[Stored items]
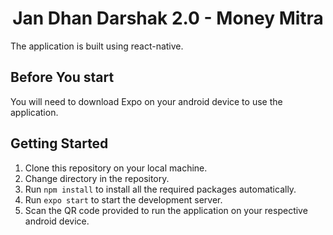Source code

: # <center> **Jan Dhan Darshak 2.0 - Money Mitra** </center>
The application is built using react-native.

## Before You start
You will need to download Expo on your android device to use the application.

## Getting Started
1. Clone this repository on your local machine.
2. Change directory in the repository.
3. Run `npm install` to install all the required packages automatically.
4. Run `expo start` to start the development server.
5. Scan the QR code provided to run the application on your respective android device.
* * *
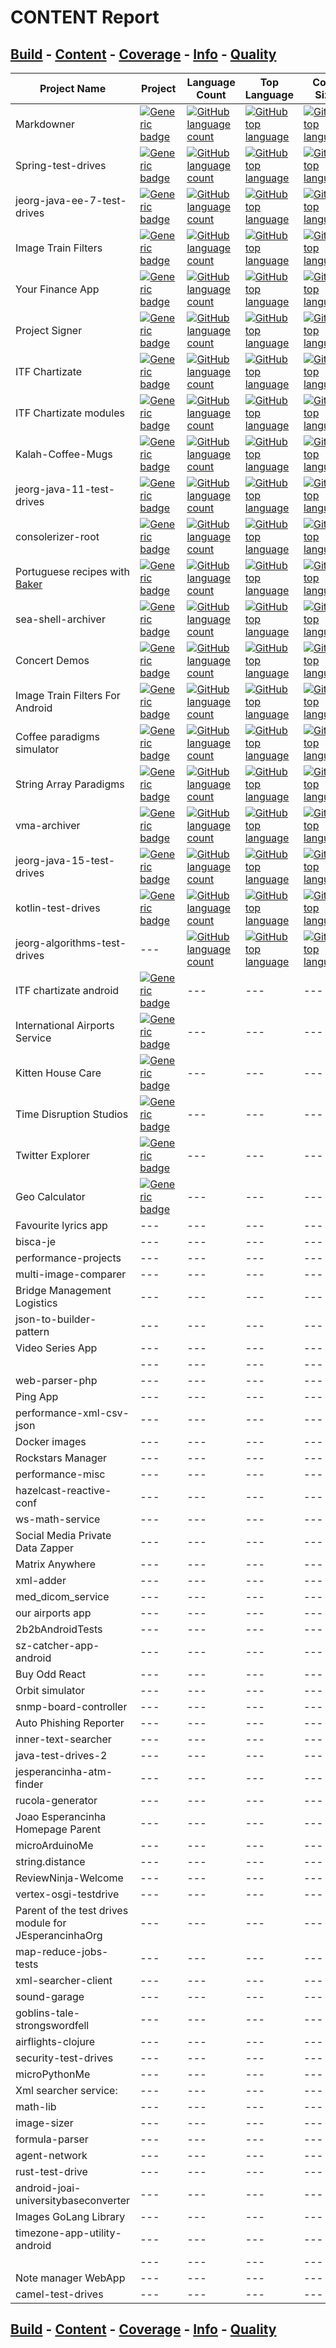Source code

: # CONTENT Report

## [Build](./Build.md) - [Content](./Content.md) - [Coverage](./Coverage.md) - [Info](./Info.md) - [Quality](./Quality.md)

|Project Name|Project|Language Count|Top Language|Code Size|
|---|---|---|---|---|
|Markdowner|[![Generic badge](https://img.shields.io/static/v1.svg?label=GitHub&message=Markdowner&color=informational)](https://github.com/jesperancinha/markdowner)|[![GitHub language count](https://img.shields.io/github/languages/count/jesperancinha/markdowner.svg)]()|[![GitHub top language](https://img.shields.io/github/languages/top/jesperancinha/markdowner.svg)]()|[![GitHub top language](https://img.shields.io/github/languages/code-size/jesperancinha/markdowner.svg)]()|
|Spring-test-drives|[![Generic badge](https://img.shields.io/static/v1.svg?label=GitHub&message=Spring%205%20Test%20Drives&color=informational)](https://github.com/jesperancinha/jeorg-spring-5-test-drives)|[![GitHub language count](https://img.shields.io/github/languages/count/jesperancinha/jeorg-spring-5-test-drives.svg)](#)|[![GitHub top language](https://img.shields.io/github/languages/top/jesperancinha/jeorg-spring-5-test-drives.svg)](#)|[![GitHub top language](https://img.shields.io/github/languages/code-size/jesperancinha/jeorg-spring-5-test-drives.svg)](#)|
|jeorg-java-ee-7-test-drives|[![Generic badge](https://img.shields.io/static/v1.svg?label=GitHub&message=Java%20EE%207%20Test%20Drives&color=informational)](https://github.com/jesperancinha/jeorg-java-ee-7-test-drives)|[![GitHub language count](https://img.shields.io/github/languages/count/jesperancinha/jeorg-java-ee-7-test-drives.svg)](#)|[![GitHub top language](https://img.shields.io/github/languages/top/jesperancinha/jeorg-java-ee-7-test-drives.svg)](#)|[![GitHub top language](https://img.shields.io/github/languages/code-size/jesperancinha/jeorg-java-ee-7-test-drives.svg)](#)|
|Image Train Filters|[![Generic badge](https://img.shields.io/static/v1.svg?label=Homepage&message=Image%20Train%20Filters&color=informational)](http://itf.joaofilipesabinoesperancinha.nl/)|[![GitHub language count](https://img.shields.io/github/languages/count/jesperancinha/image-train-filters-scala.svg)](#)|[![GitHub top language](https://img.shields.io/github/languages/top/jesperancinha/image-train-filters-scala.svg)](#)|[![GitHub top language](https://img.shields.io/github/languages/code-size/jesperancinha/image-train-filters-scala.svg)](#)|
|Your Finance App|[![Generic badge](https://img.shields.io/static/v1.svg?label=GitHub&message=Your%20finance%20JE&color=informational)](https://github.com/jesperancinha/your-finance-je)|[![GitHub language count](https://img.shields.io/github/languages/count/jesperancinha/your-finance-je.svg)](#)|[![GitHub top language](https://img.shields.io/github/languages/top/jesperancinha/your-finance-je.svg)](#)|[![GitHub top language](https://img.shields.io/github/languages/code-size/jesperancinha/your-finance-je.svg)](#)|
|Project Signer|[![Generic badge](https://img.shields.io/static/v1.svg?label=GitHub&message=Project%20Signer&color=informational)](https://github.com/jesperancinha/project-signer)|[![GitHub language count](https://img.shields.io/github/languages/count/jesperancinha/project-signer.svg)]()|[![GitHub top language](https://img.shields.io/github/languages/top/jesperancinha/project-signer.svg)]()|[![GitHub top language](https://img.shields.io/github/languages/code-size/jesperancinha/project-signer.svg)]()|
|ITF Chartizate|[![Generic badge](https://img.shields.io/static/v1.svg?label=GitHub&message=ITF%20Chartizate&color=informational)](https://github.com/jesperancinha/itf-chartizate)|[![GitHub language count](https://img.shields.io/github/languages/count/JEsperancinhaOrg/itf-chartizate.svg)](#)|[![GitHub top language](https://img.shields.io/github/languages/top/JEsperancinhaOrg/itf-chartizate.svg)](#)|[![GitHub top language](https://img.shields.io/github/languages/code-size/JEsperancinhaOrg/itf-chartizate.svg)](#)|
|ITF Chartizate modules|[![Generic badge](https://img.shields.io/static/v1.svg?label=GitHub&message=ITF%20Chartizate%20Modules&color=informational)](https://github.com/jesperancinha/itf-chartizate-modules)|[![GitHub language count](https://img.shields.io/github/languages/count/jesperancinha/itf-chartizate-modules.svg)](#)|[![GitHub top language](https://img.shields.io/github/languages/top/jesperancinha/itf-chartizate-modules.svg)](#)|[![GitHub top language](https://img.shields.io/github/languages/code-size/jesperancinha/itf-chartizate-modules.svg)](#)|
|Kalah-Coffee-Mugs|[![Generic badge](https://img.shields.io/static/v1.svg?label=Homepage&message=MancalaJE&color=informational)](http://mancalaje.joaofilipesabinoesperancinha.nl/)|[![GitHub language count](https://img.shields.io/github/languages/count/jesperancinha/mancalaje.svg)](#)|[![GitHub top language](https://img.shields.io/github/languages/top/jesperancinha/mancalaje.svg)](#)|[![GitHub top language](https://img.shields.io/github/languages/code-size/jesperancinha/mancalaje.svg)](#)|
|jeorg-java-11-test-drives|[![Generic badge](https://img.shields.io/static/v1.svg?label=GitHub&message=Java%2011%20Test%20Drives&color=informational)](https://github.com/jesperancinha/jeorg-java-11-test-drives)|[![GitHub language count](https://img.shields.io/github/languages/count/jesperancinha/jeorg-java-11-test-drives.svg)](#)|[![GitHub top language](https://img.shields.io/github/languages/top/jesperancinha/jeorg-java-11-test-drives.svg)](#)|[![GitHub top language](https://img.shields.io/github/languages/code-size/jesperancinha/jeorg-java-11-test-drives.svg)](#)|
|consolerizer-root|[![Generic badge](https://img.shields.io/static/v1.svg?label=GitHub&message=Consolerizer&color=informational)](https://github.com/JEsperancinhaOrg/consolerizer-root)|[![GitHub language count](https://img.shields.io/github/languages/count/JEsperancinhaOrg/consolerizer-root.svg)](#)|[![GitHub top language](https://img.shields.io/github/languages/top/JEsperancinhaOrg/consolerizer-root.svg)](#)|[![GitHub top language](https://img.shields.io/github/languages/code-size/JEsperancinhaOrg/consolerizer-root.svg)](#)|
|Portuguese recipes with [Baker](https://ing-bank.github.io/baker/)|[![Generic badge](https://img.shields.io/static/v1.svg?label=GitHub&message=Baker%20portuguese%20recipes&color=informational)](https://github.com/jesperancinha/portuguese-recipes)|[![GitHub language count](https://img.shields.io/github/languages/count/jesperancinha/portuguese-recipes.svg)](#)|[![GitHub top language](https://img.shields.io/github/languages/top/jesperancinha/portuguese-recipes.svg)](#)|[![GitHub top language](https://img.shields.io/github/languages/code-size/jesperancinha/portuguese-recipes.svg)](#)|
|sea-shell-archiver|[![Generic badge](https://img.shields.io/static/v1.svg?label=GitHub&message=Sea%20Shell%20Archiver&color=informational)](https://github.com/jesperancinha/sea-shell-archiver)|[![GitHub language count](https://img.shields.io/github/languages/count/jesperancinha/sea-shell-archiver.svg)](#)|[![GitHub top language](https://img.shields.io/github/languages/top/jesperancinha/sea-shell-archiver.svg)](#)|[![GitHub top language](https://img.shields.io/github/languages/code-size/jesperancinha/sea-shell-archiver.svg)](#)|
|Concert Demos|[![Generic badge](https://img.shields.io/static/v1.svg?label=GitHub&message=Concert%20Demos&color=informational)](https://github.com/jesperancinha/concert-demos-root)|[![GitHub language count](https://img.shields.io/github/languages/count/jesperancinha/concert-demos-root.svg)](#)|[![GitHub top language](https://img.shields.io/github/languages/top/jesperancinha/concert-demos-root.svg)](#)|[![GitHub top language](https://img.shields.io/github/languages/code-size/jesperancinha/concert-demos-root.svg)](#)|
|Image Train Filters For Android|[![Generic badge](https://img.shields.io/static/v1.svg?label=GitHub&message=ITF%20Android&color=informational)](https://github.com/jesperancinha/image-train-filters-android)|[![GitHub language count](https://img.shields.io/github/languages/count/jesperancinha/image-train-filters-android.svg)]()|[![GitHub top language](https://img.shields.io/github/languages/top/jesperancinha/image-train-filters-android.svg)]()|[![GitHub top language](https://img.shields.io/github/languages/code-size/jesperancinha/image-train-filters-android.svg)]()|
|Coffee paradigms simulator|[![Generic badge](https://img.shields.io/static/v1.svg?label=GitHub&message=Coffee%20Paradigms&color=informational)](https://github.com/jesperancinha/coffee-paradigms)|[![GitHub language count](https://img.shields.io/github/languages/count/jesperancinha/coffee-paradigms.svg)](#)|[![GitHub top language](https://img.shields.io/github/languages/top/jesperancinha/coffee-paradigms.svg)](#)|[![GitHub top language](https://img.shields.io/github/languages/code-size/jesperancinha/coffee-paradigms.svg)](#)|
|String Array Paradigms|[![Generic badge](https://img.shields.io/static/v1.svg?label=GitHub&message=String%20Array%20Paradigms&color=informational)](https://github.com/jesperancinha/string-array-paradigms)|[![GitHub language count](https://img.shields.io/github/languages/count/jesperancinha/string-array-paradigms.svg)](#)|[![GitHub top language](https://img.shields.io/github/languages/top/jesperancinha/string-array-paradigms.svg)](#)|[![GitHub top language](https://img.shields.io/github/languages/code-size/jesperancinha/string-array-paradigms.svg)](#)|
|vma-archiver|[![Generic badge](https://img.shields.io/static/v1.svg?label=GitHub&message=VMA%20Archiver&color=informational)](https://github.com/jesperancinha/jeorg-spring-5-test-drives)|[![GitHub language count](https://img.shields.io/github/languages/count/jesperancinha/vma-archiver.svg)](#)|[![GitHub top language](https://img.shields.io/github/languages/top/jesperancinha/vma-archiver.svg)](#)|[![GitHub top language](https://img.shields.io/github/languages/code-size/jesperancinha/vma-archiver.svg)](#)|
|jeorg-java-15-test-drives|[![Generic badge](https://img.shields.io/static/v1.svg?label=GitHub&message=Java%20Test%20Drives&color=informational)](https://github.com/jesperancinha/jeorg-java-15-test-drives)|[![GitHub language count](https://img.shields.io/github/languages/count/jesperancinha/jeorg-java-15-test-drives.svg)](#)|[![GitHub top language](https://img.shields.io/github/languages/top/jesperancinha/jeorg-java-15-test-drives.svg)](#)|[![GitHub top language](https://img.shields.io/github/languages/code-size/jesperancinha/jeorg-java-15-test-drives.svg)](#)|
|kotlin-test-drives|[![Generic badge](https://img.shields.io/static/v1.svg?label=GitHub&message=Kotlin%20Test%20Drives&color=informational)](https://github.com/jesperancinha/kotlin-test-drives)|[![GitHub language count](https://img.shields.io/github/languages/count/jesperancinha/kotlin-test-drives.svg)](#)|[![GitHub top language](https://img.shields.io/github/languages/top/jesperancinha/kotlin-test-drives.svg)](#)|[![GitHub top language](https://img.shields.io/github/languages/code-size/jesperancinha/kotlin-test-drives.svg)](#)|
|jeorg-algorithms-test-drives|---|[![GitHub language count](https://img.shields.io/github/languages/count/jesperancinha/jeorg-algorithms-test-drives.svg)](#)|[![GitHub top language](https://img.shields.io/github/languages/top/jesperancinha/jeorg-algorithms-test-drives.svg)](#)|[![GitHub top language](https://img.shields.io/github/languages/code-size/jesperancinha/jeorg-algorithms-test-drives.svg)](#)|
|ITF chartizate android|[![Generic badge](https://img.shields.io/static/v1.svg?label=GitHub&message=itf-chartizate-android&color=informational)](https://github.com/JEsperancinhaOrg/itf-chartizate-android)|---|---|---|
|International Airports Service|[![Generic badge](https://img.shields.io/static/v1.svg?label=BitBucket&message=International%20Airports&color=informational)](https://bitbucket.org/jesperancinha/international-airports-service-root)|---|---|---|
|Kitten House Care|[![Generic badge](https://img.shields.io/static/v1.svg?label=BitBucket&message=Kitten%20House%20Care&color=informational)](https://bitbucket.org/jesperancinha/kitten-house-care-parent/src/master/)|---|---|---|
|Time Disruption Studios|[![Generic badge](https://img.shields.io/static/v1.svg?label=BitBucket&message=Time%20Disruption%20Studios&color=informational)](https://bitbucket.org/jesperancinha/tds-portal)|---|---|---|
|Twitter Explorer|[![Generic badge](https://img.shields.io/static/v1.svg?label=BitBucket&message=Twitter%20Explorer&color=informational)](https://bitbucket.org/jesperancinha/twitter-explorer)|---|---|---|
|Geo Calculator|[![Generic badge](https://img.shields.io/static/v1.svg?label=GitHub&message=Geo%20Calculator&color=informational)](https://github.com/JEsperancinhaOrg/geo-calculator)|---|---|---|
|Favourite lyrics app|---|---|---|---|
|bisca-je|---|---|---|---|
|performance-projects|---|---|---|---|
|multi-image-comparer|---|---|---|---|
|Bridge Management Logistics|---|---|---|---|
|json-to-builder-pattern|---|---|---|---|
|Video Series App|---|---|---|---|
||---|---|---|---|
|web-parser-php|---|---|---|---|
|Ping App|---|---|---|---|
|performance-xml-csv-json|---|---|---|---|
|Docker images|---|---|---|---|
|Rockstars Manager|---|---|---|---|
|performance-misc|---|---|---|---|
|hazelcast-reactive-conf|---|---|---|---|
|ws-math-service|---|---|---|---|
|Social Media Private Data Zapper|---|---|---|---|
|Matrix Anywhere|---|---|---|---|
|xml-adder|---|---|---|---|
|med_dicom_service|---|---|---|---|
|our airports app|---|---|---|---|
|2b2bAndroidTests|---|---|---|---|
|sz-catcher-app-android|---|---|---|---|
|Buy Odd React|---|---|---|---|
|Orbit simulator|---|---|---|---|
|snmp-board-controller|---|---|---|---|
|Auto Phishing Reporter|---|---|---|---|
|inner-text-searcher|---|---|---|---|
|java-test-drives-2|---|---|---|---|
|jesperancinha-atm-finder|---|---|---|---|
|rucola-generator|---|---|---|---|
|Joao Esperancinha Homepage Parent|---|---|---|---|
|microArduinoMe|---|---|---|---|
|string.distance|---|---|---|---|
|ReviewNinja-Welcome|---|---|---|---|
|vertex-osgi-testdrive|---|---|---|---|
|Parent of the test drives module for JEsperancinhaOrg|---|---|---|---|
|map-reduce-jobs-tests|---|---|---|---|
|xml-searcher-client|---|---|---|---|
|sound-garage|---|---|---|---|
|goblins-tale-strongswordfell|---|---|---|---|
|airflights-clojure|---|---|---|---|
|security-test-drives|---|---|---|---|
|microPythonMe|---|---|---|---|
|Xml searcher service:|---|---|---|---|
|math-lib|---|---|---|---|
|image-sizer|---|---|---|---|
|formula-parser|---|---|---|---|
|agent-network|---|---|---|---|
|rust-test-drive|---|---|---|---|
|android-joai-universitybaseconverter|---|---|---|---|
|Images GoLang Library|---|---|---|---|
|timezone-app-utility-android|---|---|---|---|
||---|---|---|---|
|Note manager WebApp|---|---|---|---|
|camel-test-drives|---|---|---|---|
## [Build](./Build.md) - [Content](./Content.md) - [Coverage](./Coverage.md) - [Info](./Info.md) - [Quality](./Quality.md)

=== Your instructions ===
Return only the number of lines above in which the string "searcher" occurs.

=== Answer to this problem ===
3